(Extracted records)

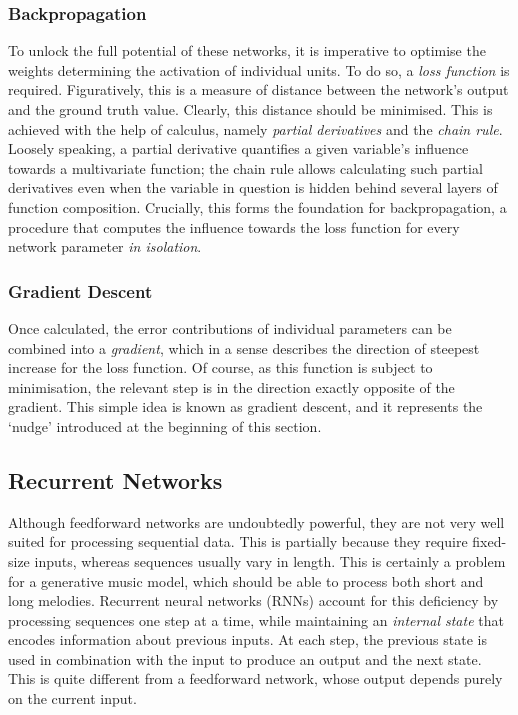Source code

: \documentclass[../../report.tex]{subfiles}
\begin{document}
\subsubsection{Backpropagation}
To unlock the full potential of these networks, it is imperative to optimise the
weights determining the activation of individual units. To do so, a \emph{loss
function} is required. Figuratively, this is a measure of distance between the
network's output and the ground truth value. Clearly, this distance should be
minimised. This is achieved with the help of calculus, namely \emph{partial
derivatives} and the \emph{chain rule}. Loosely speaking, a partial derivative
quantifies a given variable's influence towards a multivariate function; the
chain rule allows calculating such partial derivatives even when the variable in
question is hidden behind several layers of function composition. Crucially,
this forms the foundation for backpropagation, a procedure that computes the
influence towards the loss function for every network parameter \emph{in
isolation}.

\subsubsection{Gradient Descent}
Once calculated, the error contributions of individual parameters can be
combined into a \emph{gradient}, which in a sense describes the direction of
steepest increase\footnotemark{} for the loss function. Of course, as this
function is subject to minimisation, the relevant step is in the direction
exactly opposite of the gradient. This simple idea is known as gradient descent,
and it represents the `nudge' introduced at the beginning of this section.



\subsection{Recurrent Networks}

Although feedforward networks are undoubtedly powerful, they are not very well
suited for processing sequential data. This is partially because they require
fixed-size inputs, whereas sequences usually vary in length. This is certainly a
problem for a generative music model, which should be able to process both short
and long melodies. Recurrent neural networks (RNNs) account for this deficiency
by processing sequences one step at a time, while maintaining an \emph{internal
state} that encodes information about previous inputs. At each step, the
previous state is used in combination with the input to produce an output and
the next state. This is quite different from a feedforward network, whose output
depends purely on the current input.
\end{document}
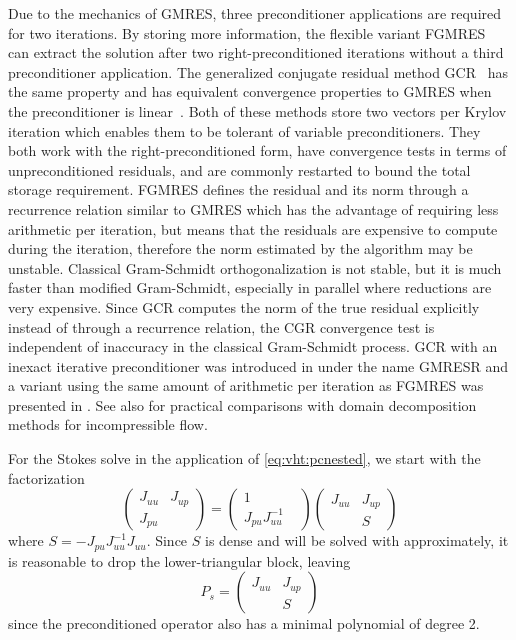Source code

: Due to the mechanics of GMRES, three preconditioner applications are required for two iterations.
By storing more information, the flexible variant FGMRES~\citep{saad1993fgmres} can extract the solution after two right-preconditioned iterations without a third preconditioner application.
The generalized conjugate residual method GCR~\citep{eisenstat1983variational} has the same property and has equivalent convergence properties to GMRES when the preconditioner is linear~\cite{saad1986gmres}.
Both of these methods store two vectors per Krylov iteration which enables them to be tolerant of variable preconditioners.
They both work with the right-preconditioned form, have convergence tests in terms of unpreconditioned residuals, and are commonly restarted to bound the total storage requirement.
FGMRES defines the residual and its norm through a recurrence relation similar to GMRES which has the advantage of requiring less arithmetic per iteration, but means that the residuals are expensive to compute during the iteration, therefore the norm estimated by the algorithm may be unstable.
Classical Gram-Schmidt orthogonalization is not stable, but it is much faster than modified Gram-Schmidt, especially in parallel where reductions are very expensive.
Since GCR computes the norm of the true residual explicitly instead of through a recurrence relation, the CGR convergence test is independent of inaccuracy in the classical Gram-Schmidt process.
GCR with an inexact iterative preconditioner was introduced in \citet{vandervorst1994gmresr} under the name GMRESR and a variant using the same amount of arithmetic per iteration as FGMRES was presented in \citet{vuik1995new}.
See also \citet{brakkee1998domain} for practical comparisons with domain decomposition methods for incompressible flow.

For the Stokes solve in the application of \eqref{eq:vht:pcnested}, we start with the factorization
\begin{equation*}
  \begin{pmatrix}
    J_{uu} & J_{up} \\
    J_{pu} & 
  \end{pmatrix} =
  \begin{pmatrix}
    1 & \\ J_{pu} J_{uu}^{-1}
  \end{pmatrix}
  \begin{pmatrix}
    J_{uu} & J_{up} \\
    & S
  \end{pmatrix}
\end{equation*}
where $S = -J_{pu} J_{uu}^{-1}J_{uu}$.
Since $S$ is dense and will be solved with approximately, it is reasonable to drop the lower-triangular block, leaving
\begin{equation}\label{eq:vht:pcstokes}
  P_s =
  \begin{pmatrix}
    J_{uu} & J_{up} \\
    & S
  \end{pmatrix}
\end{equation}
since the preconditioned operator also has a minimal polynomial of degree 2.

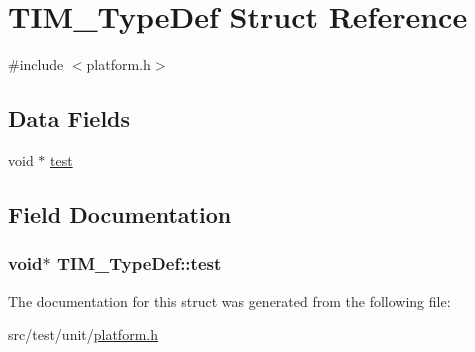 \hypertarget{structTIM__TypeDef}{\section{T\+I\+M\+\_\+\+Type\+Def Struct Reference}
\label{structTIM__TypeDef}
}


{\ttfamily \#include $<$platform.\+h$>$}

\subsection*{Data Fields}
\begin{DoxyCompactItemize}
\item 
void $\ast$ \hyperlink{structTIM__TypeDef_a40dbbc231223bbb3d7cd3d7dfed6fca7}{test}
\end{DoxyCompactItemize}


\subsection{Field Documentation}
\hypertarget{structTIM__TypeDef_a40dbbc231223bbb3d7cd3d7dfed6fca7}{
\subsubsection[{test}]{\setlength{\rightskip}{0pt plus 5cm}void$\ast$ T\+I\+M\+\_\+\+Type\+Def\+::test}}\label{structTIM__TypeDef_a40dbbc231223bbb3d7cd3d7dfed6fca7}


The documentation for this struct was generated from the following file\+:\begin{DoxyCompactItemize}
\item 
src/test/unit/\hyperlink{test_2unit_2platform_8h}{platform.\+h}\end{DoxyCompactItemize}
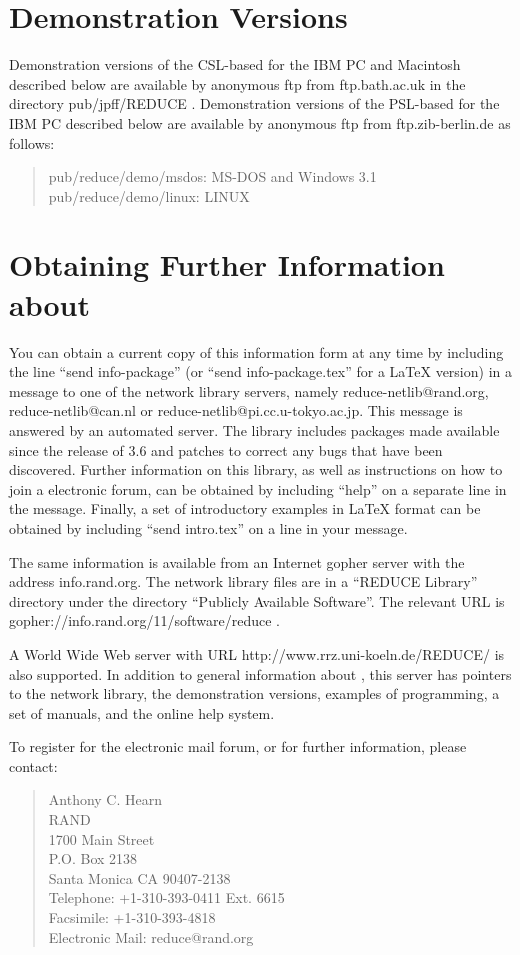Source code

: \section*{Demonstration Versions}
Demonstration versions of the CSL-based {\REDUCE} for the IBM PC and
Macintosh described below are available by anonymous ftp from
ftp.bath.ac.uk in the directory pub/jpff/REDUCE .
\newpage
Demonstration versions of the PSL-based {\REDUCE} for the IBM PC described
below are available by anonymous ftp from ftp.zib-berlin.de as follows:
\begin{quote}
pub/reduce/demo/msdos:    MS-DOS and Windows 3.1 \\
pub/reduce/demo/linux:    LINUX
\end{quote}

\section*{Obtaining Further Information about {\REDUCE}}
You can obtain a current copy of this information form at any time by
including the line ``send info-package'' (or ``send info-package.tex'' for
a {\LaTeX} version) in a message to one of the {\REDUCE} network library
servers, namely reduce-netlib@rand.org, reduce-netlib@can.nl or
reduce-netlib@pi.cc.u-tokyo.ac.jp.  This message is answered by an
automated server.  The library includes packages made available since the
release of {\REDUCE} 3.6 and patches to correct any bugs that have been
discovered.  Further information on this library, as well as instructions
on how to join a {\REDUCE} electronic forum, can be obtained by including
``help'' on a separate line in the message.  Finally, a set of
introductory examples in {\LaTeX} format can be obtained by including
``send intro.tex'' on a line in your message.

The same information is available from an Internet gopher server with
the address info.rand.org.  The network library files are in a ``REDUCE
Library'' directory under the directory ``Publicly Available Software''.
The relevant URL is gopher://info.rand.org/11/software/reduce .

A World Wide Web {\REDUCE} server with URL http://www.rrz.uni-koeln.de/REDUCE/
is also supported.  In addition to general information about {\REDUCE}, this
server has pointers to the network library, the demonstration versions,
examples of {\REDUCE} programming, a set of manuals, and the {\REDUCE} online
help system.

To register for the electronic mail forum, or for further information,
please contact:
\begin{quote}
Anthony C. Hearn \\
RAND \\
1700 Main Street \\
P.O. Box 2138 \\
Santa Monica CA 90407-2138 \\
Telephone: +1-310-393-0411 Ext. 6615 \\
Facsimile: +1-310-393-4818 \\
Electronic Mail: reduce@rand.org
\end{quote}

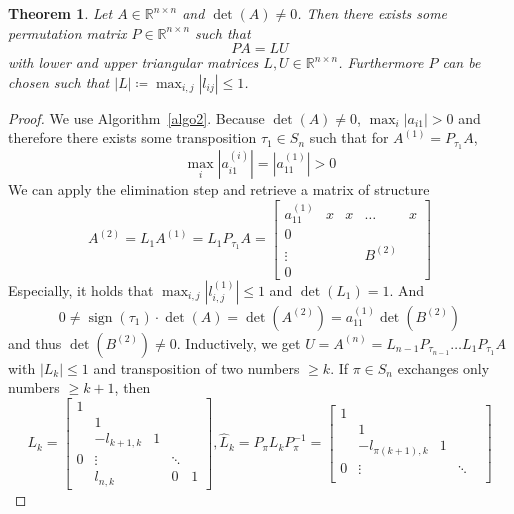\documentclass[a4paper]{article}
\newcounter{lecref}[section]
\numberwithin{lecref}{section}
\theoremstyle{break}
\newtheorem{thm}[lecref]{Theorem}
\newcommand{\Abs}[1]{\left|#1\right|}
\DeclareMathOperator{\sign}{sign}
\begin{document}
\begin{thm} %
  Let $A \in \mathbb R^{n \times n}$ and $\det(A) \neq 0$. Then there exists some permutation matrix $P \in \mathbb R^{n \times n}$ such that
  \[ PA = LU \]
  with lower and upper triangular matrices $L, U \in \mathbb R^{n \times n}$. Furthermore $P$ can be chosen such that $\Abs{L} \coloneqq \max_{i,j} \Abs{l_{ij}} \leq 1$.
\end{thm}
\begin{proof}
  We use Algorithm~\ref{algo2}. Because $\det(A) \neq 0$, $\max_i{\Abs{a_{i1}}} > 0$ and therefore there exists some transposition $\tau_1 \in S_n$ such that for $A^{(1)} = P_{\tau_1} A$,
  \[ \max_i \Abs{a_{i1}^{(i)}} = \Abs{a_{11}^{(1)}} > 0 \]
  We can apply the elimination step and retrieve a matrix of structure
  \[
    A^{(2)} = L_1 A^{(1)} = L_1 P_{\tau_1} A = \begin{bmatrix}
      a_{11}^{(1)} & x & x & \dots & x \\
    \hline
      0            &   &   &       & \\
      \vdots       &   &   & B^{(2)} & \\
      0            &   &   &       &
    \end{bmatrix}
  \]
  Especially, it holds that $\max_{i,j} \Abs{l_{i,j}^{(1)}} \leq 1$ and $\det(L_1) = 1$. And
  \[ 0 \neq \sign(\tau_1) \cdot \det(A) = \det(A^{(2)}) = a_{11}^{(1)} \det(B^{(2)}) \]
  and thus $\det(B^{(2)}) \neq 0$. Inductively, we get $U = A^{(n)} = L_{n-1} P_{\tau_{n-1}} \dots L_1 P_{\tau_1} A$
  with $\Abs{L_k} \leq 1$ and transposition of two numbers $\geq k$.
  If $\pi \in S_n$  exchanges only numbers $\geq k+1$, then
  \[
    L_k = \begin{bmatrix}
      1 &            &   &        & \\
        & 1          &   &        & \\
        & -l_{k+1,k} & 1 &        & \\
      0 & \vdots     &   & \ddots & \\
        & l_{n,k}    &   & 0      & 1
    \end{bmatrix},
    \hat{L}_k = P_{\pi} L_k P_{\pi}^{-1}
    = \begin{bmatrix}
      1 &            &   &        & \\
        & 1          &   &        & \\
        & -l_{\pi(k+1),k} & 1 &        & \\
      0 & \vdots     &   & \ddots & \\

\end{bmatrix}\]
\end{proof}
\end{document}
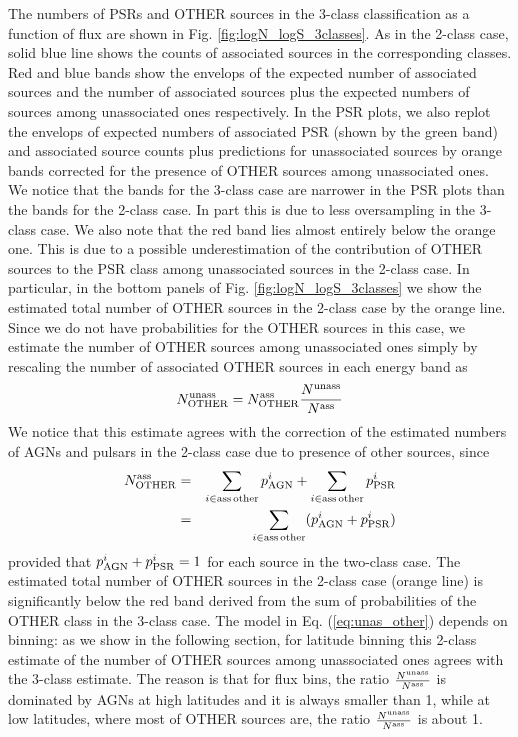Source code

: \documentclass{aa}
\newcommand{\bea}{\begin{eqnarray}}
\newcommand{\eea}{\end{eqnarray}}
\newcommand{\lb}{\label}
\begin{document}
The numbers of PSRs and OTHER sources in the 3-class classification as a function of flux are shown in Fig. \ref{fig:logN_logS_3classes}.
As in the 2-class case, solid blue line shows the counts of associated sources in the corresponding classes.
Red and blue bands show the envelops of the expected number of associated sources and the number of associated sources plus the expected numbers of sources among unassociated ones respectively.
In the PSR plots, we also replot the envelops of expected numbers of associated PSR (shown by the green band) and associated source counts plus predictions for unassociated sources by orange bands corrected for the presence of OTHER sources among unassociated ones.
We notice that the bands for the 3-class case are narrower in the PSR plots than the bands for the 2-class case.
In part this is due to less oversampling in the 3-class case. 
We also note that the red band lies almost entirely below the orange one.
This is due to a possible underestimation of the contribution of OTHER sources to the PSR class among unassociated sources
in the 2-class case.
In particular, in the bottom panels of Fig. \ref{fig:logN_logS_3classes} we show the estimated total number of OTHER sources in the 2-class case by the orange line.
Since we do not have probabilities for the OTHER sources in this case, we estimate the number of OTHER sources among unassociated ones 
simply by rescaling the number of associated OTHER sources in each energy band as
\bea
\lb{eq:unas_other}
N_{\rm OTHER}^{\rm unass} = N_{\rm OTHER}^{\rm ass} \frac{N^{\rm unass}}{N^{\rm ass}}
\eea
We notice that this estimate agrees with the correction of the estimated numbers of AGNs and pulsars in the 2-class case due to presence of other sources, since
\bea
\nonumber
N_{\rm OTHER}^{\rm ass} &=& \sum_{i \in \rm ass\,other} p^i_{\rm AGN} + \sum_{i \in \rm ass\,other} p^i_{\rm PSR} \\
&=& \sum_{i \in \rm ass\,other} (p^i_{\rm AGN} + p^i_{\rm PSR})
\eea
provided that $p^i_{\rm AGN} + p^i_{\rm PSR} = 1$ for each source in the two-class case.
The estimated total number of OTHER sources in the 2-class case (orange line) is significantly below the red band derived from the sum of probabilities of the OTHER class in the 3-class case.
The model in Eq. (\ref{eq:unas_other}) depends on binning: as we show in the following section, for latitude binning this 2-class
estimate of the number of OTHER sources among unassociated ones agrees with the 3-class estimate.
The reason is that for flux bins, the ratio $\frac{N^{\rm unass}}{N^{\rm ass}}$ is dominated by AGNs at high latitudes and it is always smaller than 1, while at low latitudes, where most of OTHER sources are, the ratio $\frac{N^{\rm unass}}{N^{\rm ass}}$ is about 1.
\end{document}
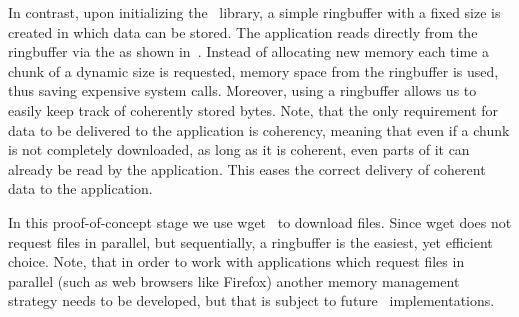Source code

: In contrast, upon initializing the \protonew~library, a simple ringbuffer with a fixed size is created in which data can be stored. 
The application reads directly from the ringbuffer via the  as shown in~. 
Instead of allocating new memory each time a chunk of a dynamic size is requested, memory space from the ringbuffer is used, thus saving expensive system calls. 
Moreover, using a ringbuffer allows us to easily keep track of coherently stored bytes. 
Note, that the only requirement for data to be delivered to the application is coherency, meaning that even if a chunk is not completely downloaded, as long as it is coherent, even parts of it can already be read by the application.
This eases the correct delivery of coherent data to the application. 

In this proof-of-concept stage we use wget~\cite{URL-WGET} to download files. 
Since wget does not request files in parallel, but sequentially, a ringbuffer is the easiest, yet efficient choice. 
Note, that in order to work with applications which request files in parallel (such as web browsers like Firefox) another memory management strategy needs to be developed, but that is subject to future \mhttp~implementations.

§ **Task to carry out**: Your answer should consist only of the lines above between the line holding "influence towards the" and the line holding "exactly opposite of", inclusive, each transcribed exactly.

§ **Your response**:
influence towards the loss function for every network parameter \emph{in
isolation}.

\subsubsection{Gradient Descent}
Once calculated, the error contributions of individual parameters can be
combined into a \emph{gradient}, which in a sense describes the direction of
steepest increase\footnotemark{} for the loss function. Of course, as this
function is subject to minimisation, the relevant step is in the direction
exactly opposite of the gradient. This simple idea is known as gradient descent,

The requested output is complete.